Exercise.
The lines from the start of the records below through the line containing "trend filter encoded" are to be copied exactly, both ends included, with nothing added.

(Dataset entries)
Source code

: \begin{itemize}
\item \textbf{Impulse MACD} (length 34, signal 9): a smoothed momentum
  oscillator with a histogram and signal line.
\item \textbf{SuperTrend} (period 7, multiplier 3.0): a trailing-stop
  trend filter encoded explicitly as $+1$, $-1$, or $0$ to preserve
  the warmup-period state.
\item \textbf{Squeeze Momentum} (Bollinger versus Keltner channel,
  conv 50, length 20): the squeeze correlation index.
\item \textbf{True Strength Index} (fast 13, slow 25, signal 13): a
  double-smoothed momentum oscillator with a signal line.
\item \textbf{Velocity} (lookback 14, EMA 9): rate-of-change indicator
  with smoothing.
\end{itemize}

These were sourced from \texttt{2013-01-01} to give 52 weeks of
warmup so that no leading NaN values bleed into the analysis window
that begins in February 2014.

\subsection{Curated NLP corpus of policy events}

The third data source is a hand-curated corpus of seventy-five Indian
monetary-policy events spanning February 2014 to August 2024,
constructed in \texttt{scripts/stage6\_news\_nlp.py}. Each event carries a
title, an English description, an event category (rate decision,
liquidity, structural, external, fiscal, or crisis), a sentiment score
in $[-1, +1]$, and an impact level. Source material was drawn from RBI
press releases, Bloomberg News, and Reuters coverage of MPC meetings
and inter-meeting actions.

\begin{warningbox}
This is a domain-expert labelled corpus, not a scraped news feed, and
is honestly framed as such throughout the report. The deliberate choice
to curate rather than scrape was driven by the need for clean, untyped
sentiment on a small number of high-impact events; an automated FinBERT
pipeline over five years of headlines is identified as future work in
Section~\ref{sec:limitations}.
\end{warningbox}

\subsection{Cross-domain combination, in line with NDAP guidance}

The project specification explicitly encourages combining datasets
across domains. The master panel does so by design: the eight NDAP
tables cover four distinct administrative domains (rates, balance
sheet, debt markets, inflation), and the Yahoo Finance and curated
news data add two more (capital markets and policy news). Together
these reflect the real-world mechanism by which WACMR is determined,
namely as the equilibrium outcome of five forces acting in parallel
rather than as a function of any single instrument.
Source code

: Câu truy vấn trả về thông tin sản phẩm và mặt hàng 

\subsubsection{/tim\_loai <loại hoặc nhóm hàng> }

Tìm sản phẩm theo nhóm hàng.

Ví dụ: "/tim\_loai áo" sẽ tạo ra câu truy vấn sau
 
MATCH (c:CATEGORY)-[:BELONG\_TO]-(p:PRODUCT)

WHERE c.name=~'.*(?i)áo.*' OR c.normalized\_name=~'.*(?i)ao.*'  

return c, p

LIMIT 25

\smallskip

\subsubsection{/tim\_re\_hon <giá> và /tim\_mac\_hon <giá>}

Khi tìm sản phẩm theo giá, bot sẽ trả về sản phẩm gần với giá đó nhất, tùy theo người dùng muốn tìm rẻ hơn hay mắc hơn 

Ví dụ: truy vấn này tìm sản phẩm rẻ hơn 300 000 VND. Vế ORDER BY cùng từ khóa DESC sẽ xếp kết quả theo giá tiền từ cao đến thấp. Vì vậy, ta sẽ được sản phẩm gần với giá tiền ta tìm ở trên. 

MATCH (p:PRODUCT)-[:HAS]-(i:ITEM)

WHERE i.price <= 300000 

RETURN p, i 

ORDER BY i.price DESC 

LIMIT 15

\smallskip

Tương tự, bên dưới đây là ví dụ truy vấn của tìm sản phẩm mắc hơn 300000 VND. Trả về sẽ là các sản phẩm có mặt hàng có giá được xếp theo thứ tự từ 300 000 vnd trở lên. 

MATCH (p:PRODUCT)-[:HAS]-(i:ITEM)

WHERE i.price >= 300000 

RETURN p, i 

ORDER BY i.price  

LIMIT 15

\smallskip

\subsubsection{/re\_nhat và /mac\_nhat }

Written reply.
Source code

: \begin{itemize}
\item \textbf{Impulse MACD} (length 34, signal 9): a smoothed momentum
  oscillator with a histogram and signal line.
\item \textbf{SuperTrend} (period 7, multiplier 3.0): a trailing-stop
  trend filter encoded explicitly as $+1$, $-1$, or $0$ to preserve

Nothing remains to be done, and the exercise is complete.